Young audiences, marketing strategies, neuroscience, platforms, social networks… Europa Cinemas is back from Bologna


The annual Young Audience Seminar organized by Europa Cinemas in Bologna came to an end last Wednesday, 30th June.  Its main theme, “Making an Impression” brought together around 40 participants and speakers from all over the world to discuss to what extent cinemas find themselves at the crossroad between audiences and New Technologies.


Each year is more fascinating than the last: the seminar considered how young audiences can be brought together through the use, in particular, of new technologies, within the setting of the Il Cinema Ritrovato festival, which focuses on classic films. Nowadays new technologies allow cultural institutions, and specifically cinemas, to update their relationship with their audiences, as well as the way they communicate with them.  And we are just at the beginning of this revolution in practices. This is why one of the challenges of the seminar is to share the expertise that some already have in this field.

 Ian Christie, director of the session, Vice-President of Europa Cinemas, and professor in Film Studies at Birbeck University, and the two moderators, Madeleine Probst (from the Watershed Media Centre in Bristol) and Leendert De Jong (from Filmhuis den Haag), took up the challenge with gusto. Their nationalities, British and Dutch respectively, highlight the head start that independent cinemas from those two countries have had in the application of new technologies and social networks.

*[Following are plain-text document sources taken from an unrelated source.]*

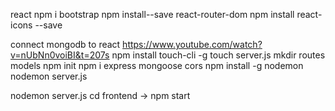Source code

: react
npm i bootstrap
npm install--save react-router-dom
npm install react-icons --save


connect mongodb to react 
https://www.youtube.com/watch?v=nUbNn0voiBI&t=207s
npm install touch-cli -g
touch server.js
mkdir routes models
npm init
npm i express mongoose cors
npm install -g nodemon
nodemon server.js

nodemon server.js
cd frontend -> npm start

In addition to the speakers, the Seminar welcomed a record number of participants: there were 36 arthouse exhibition professionals, mostly European, but also from Latin America (Costa Rica, Equador), North Africa (Tunisia, Morocco) and Asia (South Korea) as part of Europa Cinemas International.

And what did they talk about? The perception of the moving image and neuroscience, for example, with Tom Troscianko from the University of Bristol.  This is certainly a hot topic for the future, since it raises questions with regards to 3D…The relationship between a cinema’s programming, knowledge of its public, and strategic marketing was a running subject during the 5 days: how can cinemas adapt, or learn to adapt, commercial strategies and technologies which were not necessarily intended for the cultural domain?  It was in this context that the subject of new platforms was addressed, along with the role of the film critic in the digital age, with the help of blogger Jonathan Rosenbaum.Also of note, were the discussions with Rachel Castell (Moviepilot, Germany), and Fiona Maxwell (ITV, UK).

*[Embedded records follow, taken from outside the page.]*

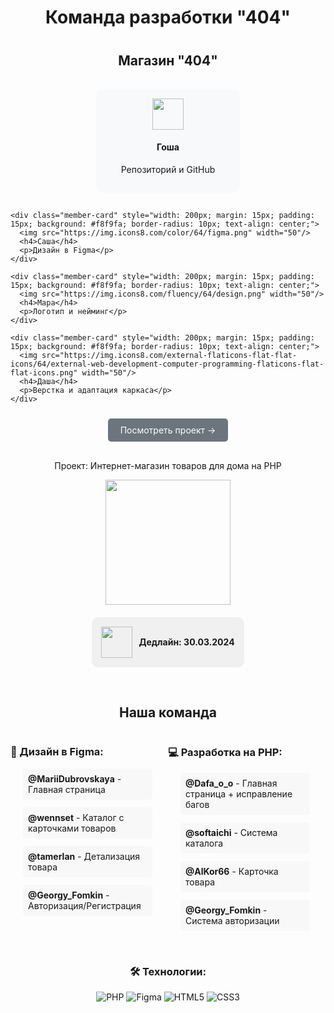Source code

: <h1 align="center">Команда разработки "404"</h1>
<div id="previous-project" style="margin: 40px 0;">
  <h2 align="center"> Магазин "404"</h2>
  
  <div id="team-404" style="display: flex; justify-content: space-around; flex-wrap: wrap;">
    <div class="member-card" style="width: 200px; margin: 15px; padding: 15px; background: #f8f9fa; border-radius: 10px; text-align: center;">
      <img src="https://img.icons8.com/dusk/64/github.png" width="50"/>
      <h4>Гоша</h4>
      <p>Репозиторий и GitHub</p>
    </div>

    <div class="member-card" style="width: 200px; margin: 15px; padding: 15px; background: #f8f9fa; border-radius: 10px; text-align: center;">
      <img src="https://img.icons8.com/color/64/figma.png" width="50"/>
      <h4>Саша</h4>
      <p>Дизайн в Figma</p>
    </div>

    <div class="member-card" style="width: 200px; margin: 15px; padding: 15px; background: #f8f9fa; border-radius: 10px; text-align: center;">
      <img src="https://img.icons8.com/fluency/64/design.png" width="50"/>
      <h4>Мара</h4>
      <p>Логотип и нейминг</p>
    </div>

    <div class="member-card" style="width: 200px; margin: 15px; padding: 15px; background: #f8f9fa; border-radius: 10px; text-align: center;">
      <img src="https://img.icons8.com/external-flaticons-flat-flat-icons/64/external-web-development-computer-programming-flaticons-flat-flat-icons.png" width="50"/>
      <h4>Даша</h4>
      <p>Верстка и адаптация каркаса</p>
    </div>
  </div>

  <div style="text-align: center; margin-top: 20px;">
    <a href="#" style="padding: 10px 20px; background: #6c757d; color: white; border-radius: 5px; text-decoration: none;">
      Посмотреть проект →
    </a>
  </div>
</div>
<div id="header" align="center">
  <p>Проект: Интернет-магазин товаров для дома на PHP</p>
  <img src="https://media3.giphy.com/media/jTNG3RF6EwbkpD4LZx/giphy.gif" width="200"/><br>
  <div id="deadline">
    <img src="https://img.icons8.com/doodle/96/calendar--v1.png" width="50"/>
    <strong>Дедлайн: 30.03.2024</strong>
  </div>
</div>

<div id="team" style="margin: 40px 0;">
  <h2 align="center">Наша команда</h2>
  
  <div id="design-team" style="float: left; width: 45%; margin-right: 5%;">
    <h3>🎨 Дизайн в Figma:</h3>
    <ul>
      <li><b>@MariiDubrovskaya</b> - Главная страница</li>
      <li><b>@wennset</b> - Каталог с карточками товаров</li>
      <li><b>@tamerlan</b> - Детализация товара</li>
      <li><b>@Georgy_Fomkin</b> - Авторизация/Регистрация</li>
    </ul>
  </div>

  <div id="dev-team" style="float: left; width: 45%;">
    <h3>💻 Разработка на PHP:</h3>
    <ul>
      <li><b>@Dafa_o_o</b> - Главная страница + исправление багов</li>
      <li><b>@softaichi</b> - Система каталога</li>
      <li><b>@AlKor66</b> - Карточка товара</li>
      <li><b>@Georgy_Fomkin</b> - Система авторизации</li>
    </ul>
  </div>

  <div style="clear: both;"></div>
</div>

<div id="tech" align="center">
  <h3>🛠 Технологии:</h3>
  <img src="https://img.icons8.com/color/96/php.png" alt="PHP" title="PHP"/>
  <img src="https://img.icons8.com/color/96/figma.png" alt="Figma" title="Figma"/>
  <img src="https://img.icons8.com/color/96/html-5.png" alt="HTML5" title="HTML5"/>
  <img src="https://img.icons8.com/color/96/css3.png" alt="CSS3" title="CSS3"/>
</div>

<style>
  #deadline {
    padding: 15px;
    background: #f0f0f0;
    border-radius: 10px;
    display: inline-flex;
    align-items: center;
    gap: 10px;
    margin: 20px 0;
  }
  
  ul {
    list-style-type: none;
    padding-left: 20px;
  }
  
  li {
    margin: 12px 0;
    padding: 8px;
    background: #f8f8f8;
    border-radius: 5px;
  }
</style>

“I am in the business of culture more than in the culture of business. Cinema can deeply engage the audience. The audience wants to have an argument.”

Mark Cosgrove, Watershed Media Centre

These topics combined help us realize to what extent the film theatre is at the crossroads between traditional practices and technology: the film theatre is neither an art institution that presents its findings to an audience, nor a commercial enterprise that responds only to customer demand. If it uses new technologies, it is to build a community around its cultural content.

These subjects will be addressed again during the next Network Conference in Paris, 18-21 November 2010, but could also be the basis for the Young Audience seminar we plan to organize in Asia.

Finally, the participants also had the opportunity to attend the excellent festival during which it took place – Il Cinema Ritrovato, organized by the Cinemateca di Bologna -  with screenings such as the newly restored print of Visconti’s The Leopard and shorts by the Lumière brothers… in 3D!